É interessante ver como as crianças que moram em comunidades mais pobres costumam ter um repertório físico-motor muito maior do que a molecada do “condomínio”. Elas geralmente vivem mais soltas, crescem descalças na rua, sobem em árvores, pulam muros… A longo prazo, a gente acredita, sim, que talentos da escalada surgirão desses lugares mais carentes. Acho, inclusive, que as chances de você descobrir um novo talento em uma comunidade são muito maiores. Queremos popularizar a escalada no Brasil, e novos atletas vão surgir graças ao Pro Climb Brasil.
Recentemente, estive no Brasil e visitei uma comunidade na Vila Santo Estefano, na zona sul de São Paulo, guiado por um líder comunitário. Vi um menino sem camisa, descalço na praça, com o olhar sofrido… E me disseram que, apesar de todas as dificuldades familiares, ele manda bem em vários esportes — inclusive na ‘escalada’, como eu pude comprovar. Ao perceber que estávamos falando dele, ele correu em direção a uma árvore e a escalou com uma agilidade impressionante, parecendo um gato. Na hora, deu vontade de colocá-lo no carro e levá-lo para um ginásio de escalada. Tenho certeza de que esse garoto é um talento em potencial. E obviamente que ele não é um caso isolado.
Por conta da pandemia, a criação do Instituto Pro Climb foi um pouco mais demorada do que o normal. Desenhamos um projeto piloto em que vamos montar um muro de escalada naquela comunidade da Vila Santo Estefano. Faremos uma parceria com a ONG Novos Herdeiros Humanísticos, que tem uma sede e desenvolve trabalhos sociais por ali. Queremos ministrar aulas semanais com diferentes grupos de meninos e meninas, entre 8 e 16 anos, divididas por faixa etária. O projeto se baseia na Lei de Incentivo ao Esporte, e já foi aprovado. Agora estamos em fase de captação, batendo na porta de empresas para divulgar a nossa iniciativa e conseguir patrocínio. Qualquer empresa ou pessoa física, na verdade, pode doar de 1 a 6% do seu imposto de renda para o projeto. Portanto, não pagam nada mais por esse apoio.

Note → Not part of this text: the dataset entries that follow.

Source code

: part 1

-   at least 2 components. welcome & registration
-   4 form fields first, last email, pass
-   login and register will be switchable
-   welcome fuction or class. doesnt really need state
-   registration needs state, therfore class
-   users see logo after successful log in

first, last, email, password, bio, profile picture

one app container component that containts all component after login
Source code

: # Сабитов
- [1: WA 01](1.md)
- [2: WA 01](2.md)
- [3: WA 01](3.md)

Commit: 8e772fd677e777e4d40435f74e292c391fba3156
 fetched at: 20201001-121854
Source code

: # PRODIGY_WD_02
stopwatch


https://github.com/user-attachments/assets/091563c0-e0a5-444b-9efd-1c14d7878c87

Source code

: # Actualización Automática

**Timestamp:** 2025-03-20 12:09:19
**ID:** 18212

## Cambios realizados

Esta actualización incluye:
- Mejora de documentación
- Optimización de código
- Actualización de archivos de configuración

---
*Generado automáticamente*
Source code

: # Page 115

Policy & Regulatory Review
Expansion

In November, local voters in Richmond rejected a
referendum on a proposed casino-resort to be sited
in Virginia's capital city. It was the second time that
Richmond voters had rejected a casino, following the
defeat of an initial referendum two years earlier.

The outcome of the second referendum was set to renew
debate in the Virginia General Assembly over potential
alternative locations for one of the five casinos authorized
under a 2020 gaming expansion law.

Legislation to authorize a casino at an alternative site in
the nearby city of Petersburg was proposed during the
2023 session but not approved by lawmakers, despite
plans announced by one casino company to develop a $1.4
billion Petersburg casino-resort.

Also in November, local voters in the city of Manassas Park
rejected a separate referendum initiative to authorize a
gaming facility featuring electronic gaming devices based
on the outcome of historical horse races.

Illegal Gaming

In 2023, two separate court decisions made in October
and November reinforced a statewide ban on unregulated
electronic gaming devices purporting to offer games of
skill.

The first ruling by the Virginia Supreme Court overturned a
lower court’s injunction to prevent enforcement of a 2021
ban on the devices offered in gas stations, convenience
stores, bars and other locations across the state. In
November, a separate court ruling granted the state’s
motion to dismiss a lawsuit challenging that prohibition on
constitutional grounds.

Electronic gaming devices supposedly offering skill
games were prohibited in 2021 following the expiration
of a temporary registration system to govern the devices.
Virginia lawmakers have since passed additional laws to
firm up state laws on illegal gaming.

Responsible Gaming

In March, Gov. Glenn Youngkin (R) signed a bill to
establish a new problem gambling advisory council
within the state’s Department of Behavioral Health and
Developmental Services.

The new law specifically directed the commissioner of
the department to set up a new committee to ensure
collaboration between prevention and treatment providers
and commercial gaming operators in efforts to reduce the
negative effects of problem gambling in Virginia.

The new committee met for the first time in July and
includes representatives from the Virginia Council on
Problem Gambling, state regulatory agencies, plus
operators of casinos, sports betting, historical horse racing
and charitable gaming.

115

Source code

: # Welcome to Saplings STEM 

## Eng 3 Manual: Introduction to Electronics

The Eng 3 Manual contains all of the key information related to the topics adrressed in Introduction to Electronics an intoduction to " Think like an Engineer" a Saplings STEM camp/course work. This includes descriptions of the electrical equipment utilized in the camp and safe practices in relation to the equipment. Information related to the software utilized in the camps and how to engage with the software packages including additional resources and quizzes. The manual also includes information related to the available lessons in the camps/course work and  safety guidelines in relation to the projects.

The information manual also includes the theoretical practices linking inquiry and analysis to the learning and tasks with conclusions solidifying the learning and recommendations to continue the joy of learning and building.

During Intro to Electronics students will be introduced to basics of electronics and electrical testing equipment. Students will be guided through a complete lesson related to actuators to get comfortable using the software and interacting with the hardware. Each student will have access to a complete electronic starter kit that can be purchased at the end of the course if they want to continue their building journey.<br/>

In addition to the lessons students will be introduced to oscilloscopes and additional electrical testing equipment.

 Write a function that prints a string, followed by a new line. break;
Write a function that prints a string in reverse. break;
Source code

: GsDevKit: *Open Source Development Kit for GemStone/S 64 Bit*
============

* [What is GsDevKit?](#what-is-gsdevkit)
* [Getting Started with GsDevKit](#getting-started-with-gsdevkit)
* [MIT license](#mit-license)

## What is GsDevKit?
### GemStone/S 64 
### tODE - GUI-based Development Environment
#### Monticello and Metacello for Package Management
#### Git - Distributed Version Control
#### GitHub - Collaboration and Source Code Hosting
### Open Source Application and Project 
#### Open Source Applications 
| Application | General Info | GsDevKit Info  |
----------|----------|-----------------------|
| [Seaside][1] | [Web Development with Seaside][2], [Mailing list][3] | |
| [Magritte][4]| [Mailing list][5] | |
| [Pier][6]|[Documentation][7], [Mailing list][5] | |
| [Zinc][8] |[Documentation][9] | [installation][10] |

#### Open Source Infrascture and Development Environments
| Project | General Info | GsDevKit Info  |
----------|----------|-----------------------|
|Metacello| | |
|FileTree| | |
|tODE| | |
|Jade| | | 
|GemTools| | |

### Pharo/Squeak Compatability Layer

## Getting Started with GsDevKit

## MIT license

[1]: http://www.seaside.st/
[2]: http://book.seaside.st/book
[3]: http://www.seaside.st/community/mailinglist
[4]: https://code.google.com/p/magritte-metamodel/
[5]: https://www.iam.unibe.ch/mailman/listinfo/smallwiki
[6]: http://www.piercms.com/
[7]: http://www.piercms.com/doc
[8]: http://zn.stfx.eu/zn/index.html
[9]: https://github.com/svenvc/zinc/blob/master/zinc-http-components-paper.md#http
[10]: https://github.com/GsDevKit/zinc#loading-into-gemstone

Queremos levar muros de escalada para o maior número possível de comunidades no Brasil. Dessa forma, quem sabe, veremos em breve alguma transformação social na realidade de crianças e jovens. E mais para frente, consequentemente, podemos descobrir novos talentos. Imagino muito isso: um atleta que apoiamos, orientamos e ensinamos a escalar e os valores desse esporte, fazendo a final de uma Copa do Mundo ou de um Mundial de escalada — um patamar em que nenhum escalador sul-americano conseguiu chegar até hoje. Isso seria incrível, e eu acredito realmente que seja possível.